◆ **What is required**
Count the lines in the entries below that include the word "documentclass". Give nothing but the number.

Segment Open

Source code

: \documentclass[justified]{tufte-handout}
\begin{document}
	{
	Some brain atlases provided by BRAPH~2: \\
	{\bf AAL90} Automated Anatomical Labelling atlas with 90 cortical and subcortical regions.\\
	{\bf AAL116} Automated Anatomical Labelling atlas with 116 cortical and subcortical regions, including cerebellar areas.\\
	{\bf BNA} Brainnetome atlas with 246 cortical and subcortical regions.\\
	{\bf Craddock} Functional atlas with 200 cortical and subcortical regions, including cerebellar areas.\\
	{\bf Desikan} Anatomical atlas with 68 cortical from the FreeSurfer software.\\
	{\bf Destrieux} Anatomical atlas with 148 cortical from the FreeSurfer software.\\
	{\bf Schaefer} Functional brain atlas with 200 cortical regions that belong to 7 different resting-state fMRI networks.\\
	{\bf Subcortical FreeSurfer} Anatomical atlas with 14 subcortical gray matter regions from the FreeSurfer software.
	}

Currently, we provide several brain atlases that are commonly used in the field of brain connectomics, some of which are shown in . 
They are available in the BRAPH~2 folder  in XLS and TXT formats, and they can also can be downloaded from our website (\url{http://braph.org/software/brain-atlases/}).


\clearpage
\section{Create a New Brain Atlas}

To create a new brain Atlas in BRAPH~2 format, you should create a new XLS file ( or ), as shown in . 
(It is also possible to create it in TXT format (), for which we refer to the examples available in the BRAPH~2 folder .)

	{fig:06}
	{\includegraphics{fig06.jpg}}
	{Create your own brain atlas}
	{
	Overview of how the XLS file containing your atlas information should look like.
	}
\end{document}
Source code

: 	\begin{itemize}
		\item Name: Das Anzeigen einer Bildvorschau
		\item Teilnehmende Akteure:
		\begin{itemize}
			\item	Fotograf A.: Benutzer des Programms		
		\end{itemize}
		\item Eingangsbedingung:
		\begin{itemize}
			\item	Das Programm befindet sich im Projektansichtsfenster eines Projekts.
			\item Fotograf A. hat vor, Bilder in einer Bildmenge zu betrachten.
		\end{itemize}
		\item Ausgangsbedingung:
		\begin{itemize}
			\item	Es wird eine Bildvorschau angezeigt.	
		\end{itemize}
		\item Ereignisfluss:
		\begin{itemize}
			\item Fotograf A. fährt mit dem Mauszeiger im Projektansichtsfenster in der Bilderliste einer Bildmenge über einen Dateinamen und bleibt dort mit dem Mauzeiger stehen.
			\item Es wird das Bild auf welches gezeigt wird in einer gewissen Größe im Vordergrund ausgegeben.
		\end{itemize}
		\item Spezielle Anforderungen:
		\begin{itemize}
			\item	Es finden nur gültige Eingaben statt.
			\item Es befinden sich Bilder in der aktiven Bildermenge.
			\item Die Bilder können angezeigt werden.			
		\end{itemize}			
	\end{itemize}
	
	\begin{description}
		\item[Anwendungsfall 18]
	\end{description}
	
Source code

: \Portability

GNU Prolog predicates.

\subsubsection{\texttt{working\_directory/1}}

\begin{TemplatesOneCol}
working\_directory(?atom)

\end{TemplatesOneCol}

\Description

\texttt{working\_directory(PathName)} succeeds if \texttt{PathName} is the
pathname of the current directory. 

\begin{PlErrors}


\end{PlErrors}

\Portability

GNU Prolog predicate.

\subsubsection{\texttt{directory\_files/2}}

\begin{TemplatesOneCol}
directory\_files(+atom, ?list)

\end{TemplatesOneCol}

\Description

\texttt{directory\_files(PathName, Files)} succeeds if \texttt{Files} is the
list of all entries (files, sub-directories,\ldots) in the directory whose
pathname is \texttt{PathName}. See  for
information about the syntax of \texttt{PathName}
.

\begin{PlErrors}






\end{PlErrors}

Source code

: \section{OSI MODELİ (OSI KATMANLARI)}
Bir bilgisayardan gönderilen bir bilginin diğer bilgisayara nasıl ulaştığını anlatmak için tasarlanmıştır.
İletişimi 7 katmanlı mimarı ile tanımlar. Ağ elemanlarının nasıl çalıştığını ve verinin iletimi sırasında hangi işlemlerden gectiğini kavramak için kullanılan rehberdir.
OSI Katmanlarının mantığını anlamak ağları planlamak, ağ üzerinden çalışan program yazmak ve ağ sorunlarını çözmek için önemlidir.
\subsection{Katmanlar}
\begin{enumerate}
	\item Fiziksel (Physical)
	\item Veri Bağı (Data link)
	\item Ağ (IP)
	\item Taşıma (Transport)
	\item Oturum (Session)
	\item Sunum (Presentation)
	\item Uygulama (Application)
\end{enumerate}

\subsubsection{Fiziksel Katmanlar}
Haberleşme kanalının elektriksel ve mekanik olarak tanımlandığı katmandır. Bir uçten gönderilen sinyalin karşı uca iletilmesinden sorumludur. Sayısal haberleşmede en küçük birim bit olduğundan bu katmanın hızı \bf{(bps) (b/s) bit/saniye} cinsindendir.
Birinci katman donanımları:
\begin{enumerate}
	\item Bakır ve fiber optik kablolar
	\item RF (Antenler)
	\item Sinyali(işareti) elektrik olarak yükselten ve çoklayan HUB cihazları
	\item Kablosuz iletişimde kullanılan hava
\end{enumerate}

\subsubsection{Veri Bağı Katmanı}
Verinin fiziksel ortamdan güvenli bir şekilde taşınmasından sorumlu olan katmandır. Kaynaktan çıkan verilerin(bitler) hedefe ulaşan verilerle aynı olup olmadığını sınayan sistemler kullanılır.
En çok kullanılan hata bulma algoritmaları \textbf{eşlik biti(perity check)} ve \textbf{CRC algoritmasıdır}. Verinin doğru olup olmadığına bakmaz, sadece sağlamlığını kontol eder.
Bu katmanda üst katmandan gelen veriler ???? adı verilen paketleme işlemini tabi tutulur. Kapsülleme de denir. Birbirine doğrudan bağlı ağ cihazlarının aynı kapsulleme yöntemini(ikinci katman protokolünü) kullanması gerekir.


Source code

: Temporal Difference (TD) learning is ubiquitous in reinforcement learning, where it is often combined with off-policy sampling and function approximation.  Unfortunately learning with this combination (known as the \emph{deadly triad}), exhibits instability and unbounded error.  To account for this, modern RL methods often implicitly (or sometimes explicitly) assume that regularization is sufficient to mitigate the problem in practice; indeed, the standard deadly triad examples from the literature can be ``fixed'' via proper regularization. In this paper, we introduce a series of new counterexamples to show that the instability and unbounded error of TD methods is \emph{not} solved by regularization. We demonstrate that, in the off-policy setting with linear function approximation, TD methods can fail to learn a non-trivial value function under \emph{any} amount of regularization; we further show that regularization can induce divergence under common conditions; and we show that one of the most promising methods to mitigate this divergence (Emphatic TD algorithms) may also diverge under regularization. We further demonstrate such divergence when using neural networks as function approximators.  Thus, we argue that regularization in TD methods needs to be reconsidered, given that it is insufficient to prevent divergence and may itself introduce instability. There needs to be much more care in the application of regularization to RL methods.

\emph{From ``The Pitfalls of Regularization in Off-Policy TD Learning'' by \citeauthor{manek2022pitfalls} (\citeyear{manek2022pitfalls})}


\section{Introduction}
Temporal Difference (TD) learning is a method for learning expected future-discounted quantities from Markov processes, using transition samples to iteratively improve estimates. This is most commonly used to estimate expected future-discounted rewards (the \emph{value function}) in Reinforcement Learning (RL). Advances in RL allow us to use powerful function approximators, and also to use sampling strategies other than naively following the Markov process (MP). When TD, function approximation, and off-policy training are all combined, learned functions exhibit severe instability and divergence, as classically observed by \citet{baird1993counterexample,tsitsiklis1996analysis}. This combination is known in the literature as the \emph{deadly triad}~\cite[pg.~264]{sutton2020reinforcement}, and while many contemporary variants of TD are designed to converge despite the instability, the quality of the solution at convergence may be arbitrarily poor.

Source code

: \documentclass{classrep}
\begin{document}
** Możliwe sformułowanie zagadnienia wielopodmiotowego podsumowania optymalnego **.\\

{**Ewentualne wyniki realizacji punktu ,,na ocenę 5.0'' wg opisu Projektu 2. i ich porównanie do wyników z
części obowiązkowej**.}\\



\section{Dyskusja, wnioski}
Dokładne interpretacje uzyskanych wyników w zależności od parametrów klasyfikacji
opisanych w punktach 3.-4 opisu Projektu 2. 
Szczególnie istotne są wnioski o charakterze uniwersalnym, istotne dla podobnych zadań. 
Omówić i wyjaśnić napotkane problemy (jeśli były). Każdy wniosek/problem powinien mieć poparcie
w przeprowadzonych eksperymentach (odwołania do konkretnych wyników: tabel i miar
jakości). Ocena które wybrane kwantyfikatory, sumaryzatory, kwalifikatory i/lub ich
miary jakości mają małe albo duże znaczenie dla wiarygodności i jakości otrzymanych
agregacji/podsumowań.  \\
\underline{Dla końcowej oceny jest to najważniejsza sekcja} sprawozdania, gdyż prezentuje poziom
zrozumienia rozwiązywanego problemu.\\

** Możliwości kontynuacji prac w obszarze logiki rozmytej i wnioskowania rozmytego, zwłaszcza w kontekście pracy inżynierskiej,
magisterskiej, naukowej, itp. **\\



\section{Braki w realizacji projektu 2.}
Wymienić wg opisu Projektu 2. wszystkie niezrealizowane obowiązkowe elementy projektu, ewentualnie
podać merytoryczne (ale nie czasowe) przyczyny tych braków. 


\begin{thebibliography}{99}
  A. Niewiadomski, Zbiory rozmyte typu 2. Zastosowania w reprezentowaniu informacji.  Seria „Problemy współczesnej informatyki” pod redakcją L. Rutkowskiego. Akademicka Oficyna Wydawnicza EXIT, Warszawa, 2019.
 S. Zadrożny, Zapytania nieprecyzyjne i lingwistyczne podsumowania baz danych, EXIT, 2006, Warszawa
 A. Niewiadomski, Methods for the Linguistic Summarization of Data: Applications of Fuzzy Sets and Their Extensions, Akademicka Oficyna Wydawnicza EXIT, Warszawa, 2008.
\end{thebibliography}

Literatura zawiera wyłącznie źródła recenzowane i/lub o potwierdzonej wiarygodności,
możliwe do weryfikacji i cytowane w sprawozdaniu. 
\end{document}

Segment Closed

◆ **Response to this task**
2